International Research Training Group
Language Technology
&
Cognitive Systems
Saarland University University of Edinburgh
 

Competition and cooperation in integrated visual and linguistic processing

Speaker: Moreno Coco

Institution: University of Edinburgh

Abstract:

Recent studies in psycholinguistics have investigated the relation between language processing and other areas of cognitive processing. A prominent example is work on the connection between language and visual processing utilizing the visual world paradigm. These studies have adopted a linguistic perspective, mostly asking how and to which extend language processing is influenced by visual context. However, to achieve full understanding of the language-vision interaction, we must also ask how visual processing influences language processing.

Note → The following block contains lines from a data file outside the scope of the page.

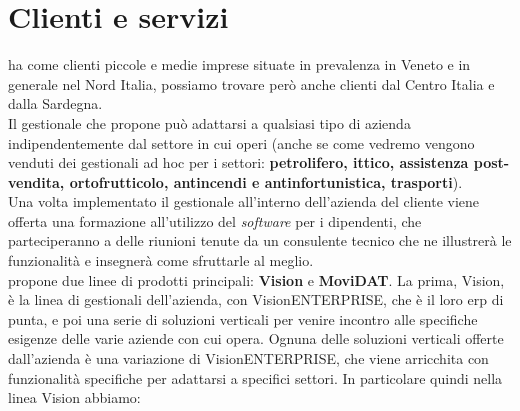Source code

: \section{Clienti e servizi}
{\company} ha come clienti piccole e medie imprese situate in prevalenza in Veneto e in generale nel Nord Italia, possiamo trovare però 
anche clienti dal Centro Italia e dalla Sardegna. \\
Il gestionale che propone può adattarsi a qualsiasi tipo di azienda indipendentemente dal settore in cui 
operi (anche se come vedremo vengono venduti dei gestionali ad hoc per i settori: \textbf{petrolifero, ittico, assistenza post-vendita, ortofrutticolo, antincendi 
e antinfortunistica, trasporti}).\\ Una volta implementato il gestionale all'interno dell'azienda del cliente viene offerta una formazione all'utilizzo del 
\textit{software} per i dipendenti, che parteciperanno a delle riunioni tenute da un consulente tecnico che ne illustrerà le funzionalità e insegnerà come sfruttarle 
al meglio.\\
{\company} propone due linee di prodotti principali: \textbf{Vision} e \textbf{MoviDAT}.
La prima, Vision, è la linea di gestionali dell'azienda, con VisionENTERPRISE, che è il loro \gls{erp} di punta, 
e poi una serie di soluzioni verticali per venire incontro alle specifiche esigenze delle varie aziende con cui {\company} opera.
Ognuna delle soluzioni verticali offerte dall'azienda è una variazione di VisionENTERPRISE, che viene arricchita con 
funzionalità specifiche per adattarsi a specifici settori. In particolare quindi nella linea Vision abbiamo:
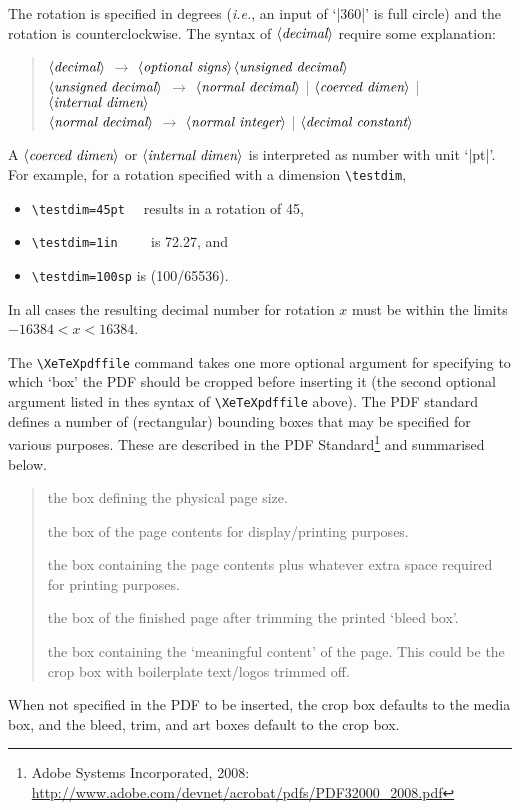 \documentclass[12pt]{article}
\edef\|{|}
\newcommand\xarg[1]{$\langle\hbox{\rmfamily\itshape #1}\rangle$}
\def\<#1>{\xarg{#1}}
\def\cs#1{\texttt{\textbackslash#1}}
\let\latin\textit
\def\ie{\latin{i.e.}}
\begin{document}
The rotation is specified in degrees (\ie, an input of ‘|360|’ is full
circle) and the rotation is counterclockwise. The syntax of
\xarg{decimal} require some explanation:
\begin{quote}
\<decimal> $\to$ \<optional signs>\<unsigned decimal>\\
\<unsigned decimal> $\to$ \<normal decimal>
  \| \<coerced dimen> \| \<internal dimen>\\
\<normal decimal> $\to$ \<normal integer> \| \<decimal constant>
\end{quote}
A \xarg{coerced dimen} or \xarg{internal dimen} is interpreted as number
with unit ‘|pt|’. For example, for a rotation specified with a dimension
\cs{testdim},
\begin{itemize}
\item \verb|\testdim=45pt  | results in a rotation of 45\textdegree,
\item \verb|\testdim=1in    | is 72.27\textdegree, and
\item \verb|\testdim=100sp| is (100/65536)\textdegree.
\end{itemize}
In all cases the resulting decimal number for rotation $x$ must be  
within the limits $-16384 < x < 16384$.

The \cs{XeTeXpdffile} command takes one more optional argument for
specifying to which ‘box’ the PDF should be cropped before inserting
it (the second optional argument listed in thes syntax of
\cs{XeTeXpdffile} above). The PDF standard defines a number of
(rectangular) bounding boxes that may be specified for various
purposes. These are described in the PDF Standard\footnote{Adobe
Systems Incorporated, 2008:\\
\url{http://www.adobe.com/devnet/acrobat/pdfs/PDF32000_2008.pdf}} and
summarised below.
\begin{quote}
\begin{description}[style=nextline,leftmargin=1.5cm]
\item [media] the box defining the physical page size.
\item [crop] the box of the page contents for display/printing purposes.
\item [bleed] the box containing the page contents plus whatever extra
space required for printing purposes.
\item [trim] the box of the finished page after trimming the printed
‘bleed box’.
\item [art] the box containing the ‘meaningful content’ of the
page. This could be the crop box with boilerplate text/logos trimmed
off.
\end{description}
\end{quote}
When not specified in the PDF to be inserted, the crop box defaults
to the media box, and the bleed, trim, and art boxes default to the crop
box.
\end{document}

We present an eye-tracking experiment that addressed this issue by investigating the interaction (cooperation or competition) between visual and linguistic processing in ambiguity resolution.
The materials used were globally ambiguous in both modalities: a sentence with a PP attachment ambiguity ('the girl will put the orange on the tray in the bowl') was concurrently presented with a globally ambiguous visual scene (each constituent or combination of constituent corresponded to a visual object). Cues for the resolution of ambiguity were given in both modalities. Visual disambiguation was cued using low-level visual features (saliency), while linguistic disambiguation was cued using intonational breaks. The experiment was set up such that the linguistic and the visual cues were either in cooperation or in competition.

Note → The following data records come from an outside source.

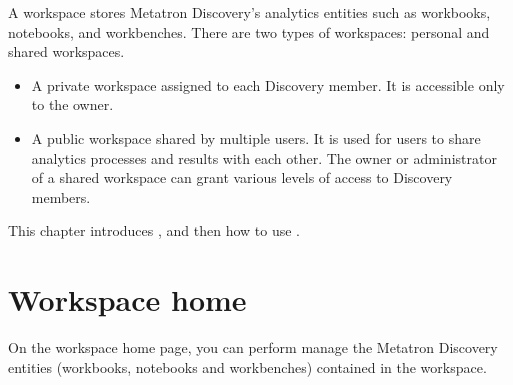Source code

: \documentclass[letterpaper,10pt,english]{sphinxmanual}
\begin{document}
A workspace stores Metatron Discovery’s analytics entities such as workbooks, notebooks, and workbenches. There are two types of workspaces: personal and shared workspaces.
\begin{itemize}
\item {} 
 A private workspace assigned to each Discovery member. It is accessible only to the owner.

\item {} 
 A public workspace shared by multiple users. It is used for users to share analytics processes and results with each other. The owner or administrator of a shared workspace can grant various levels of access to Discovery members.

\end{itemize}

This chapter introduces , and then how to use .


\section{Workspace home}
\label{\detokenize{discovery/part03/workspace_management:id1}}\label{\detokenize{discovery/part03/workspace_management::doc}}
On the workspace home page, you can perform manage the Metatron Discovery entities (workbooks, notebooks and workbenches) contained in the workspace.
\end{document}
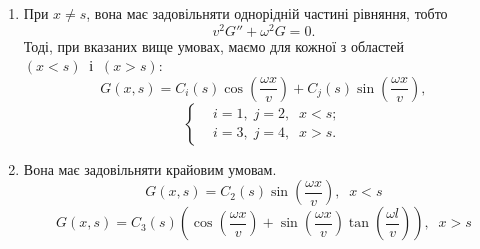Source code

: \begin{enumerate} 
  \item При $x \neq s$, вона має задовільняти однорідній частині рівняння, тобто 
  \begin{equation*}
    v^2G''+\omega^2G=0.    
  \end{equation*}
  Тоді, при вказаних вище умовах, маємо для кожної з областей $(x<s) \;\;\text{і} \;\;(x>s)$:
  \begin{equation*}
    G(x,s)=C_i(s)\cos\left(\frac{\omega x}{v}\right)+C_j(s)\sin\left(\frac{\omega x}{v}\right),    
  \end{equation*}
  \begin{equation*} 
    \left\{ \begin{aligned} %
            & i=1,\; j=2,\;\; x<s;\\
            & i=3,\; j=4,\;\; x>s.
    \end{aligned} \right.
\end{equation*}

  \item Вона має задовільняти крайовим умовам.
  \begin{equation*}
    G(x,s)=C_2(s)\sin\left(\frac{\omega x}{v}\right),\;\;x<s 
  \end{equation*}
  \begin{equation*}
    G(x,s)=C_3(s)\left(\cos\left(\frac{\omega x}{v}\right)+\sin\left(\frac{\omega x}{v}\right)\tan\left(\frac{\omega l}{v}\right)\right),\;\;x>s 
  \end{equation*}
  

\end{enumerate}
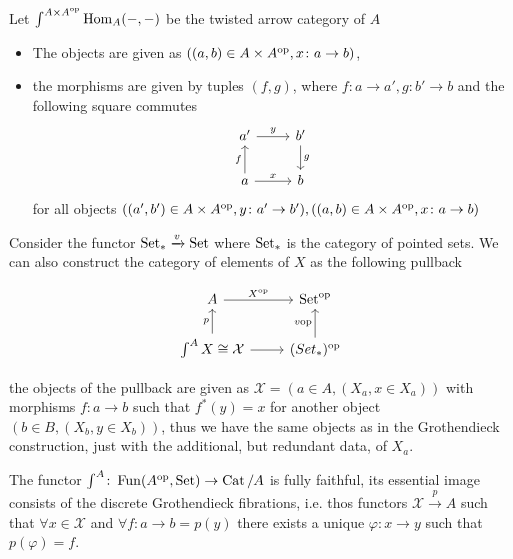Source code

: \begin{exmp}	
	Let $ \int^{ A \times A^{ \operatorname{op} }} \operatorname{Hom}_A ( - , - ) $ be the twisted arrow category of $ A $
	\begin{itemize}
		\item 
		The objects are given as $ ( ( a , b ) \in  A \times A^{\operatorname{op}}, x \colon a \to b ) $,
		
		\item 
		the morphisms are given by tuples $ ( f , g ) $, where $ f \colon a \to a' , g \colon b' \to b $ and the following square commutes
		\[
		\begin{tikzcd}	
			a'
			\ar[r, " y " ]
			&
			b'
			\ar[d, " g "]
			\\
			a 
			\ar[ u , " f" ]
			\ar[r, " x" ]
			&
			b
		\end{tikzcd}
		\]
		for all objects $ ( ( a' , b' ) \in A \times A^{ \operatorname{op} } , y \colon a' \to b' ), ((a,b) \in A \times A^{ \operatorname{op} }, x \colon a \to b )$
	\end{itemize}

	Consider the functor $ \operatorname{Set}_* \xrightarrow{v} \operatorname{Set}$ where $ \operatorname{Set}_*$ is the category of pointed sets.
	We can also construct the category of elements of $ X $ as the following pullback
	
	\[
	\begin{tikzcd}
		A
		\ar[r, " X^{ \op } "]
		&
		\Set^{ \op }
		\\
		\int^A X \cong \mathcal{X}
		\ar[u , " p "]
		\ar[r]
		&
		(Set_*)^{\op}
		\ar[u, "v{\op}"]
	\end{tikzcd}
	\]
	
	the objects of the pullback are given as $ \mathcal{ X } = ( a \in A , ( X_a, x \in X_a )) $
	with morphisms $ f\colon a \to b $ such that $ f^* ( y ) = x $ for another object $ ( b \in B , ( X_b , y \in X_b ))$, thus we have the same objects as in the Grothendieck construction, just with the additional, but redundant data, of $ X_a $.

	
\end{exmp}


\begin{thm}
	The functor $ \int^A \colon \operatorname{Fun} ( A^{ \operatorname{op} } , \operatorname{Set} ) \to \operatorname{Cat}/A $ is fully faithful,
	its essential image consists of the discrete Grothendieck fibrations, i.e. thos functors 
	$ \mathcal{ X } \xrightarrow{ p } A $ such that $ \forall x \in \mathcal{X} $ and $ \forall f \colon a \to b = p ( y) $ there exists a unique $ \varphi \colon x \to y  $ such that $ p( \varphi ) = f $.
\end{thm} 


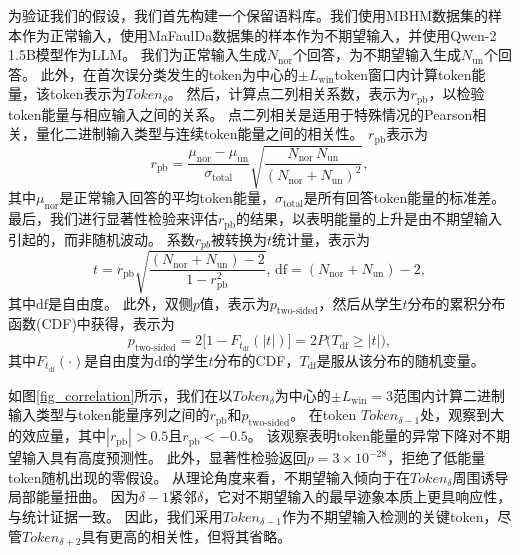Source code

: \documentclass[UTF8,lettersize,journal]{IEEEtran}
\begin{document}
为验证我们的假设，我们首先构建一个保留语料库。我们使用MBHM数据集\cite{Peng_Liu_Du_Gao_Wang_2025}的样本作为正常输入，使用MaFaulDa数据集\cite{MaFaulDa_dataset}的样本作为不期望输入，并使用Qwen-2 1.5B模型\cite{QWEN}作为LLM。
我们为正常输入生成$N_\mathrm{nor}$个回答，为不期望输入生成$N_\mathrm{un}$个回答。
此外，在首次误分类发生的token为中心的$\pm L_{\mathrm{win}}$token窗口内计算token能量，该token表示为$\mathit{Token}_{{\delta}}$。
然后，计算点二列相关系数，表示为$r_\mathrm{pb}$，以检验token能量与相应输入之间的关系。
点二列相关是适用于特殊情况的Pearson相关，量化二进制输入类型与连续token能量之间的相关性。
$r_\mathrm{pb}$表示为
\begin{equation}
	r_\mathrm{{pb}}=
	\frac{\mu_\mathrm{nor} - \mu_\mathrm{un}}{\sigma_\mathrm{total}}
	\sqrt{\frac{N_\mathrm{nor}\,N_\mathrm{un}}{(N_\mathrm{nor}+N_\mathrm{un})^2}},
\end{equation}
其中$\mu_\mathrm{nor}$是正常输入回答的平均token能量，$\sigma_\mathrm{total}$是所有回答token能量的标准差。
最后，我们进行显著性检验来评估$r_\mathrm{pb}$的结果，以表明能量的上升是由不期望输入引起的，而非随机波动。
系数$r_{pb}$被转换为$t$统计量，表示为
\begin{equation}
	t=r_\mathrm{pb}\sqrt{\frac{(N_\mathrm{nor}+N_\mathrm{un}) - 2}{1 - r_\mathrm{pb}^2}},\,\mathrm{df} = (N_\mathrm{nor}+N_\mathrm{un}) - 2, 
\end{equation}
其中$\mathrm{df}$是自由度。
此外，双侧$p$值，表示为$p_{\text{two-sided}}$，然后从学生$t$分布的累积分布函数(CDF)中获得，表示为
\begin{equation}
	p_{\text{two-sided}} = 2\bigl[1-F_{t_{\mathrm{df}}}(|t|)\bigr]
	= 2P\bigl(T_{\mathrm{df}}\ge |t|\bigr),
	\label{eq:p_value}
\end{equation}
其中$F_{t_{\mathrm{df}}}(\cdot)$是自由度为$\mathrm{df}$的学生$t$分布的CDF，$T_{\mathrm{df}}$是服从该分布的随机变量。


如图\ref{fig_correlation}所示，我们在以$\mathit{Token}_{\delta}$为中心的$\pm L_{\mathrm{win}}=3$范围内计算二进制输入类型与token能量序列之间的$r_{\mathrm{pb}}$和$p_{\text{two-sided}}$。
在token $\mathit{Token}_{\delta-1}$处，观察到大的效应量，其中$|r_{\mathrm{pb}}| > 0.5$且$r_{\mathrm{pb}} < -0.5$。
该观察表明token能量的异常下降对不期望输入具有高度预测性。
此外，显著性检验返回$p=3\times10^{-28}$，拒绝了低能量token随机出现的零假设。
从理论角度来看，不期望输入倾向于在$\mathit{Token}_{\delta}$周围诱导局部能量扭曲。
因为${\delta}-1$紧邻${\delta}$，它对不期望输入的最早迹象本质上更具响应性，与统计证据一致。
因此，我们采用$\mathit{Token}_{\delta-1}$作为不期望输入检测的关键token，尽管$\mathit{Token}_{\delta+2}$具有更高的相关性，但将其省略。
\end{document}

The results showed that both saliency and intonational breaks were used during integrated visual/linguistic comprehension at different points of processing. Saliency was shown to have anticipatory effect; it enabled the prediction for upcoming verbal arguments. Intonational breaks control the compositional time between constituents; therefore depending on where the break was placed we observed differential matching between partial linguistic structures and visual objects. Moreover, when intonational and saliency cues agreed, we found a cumulative effect. When they competed, there was no clear preference of one modality over the other.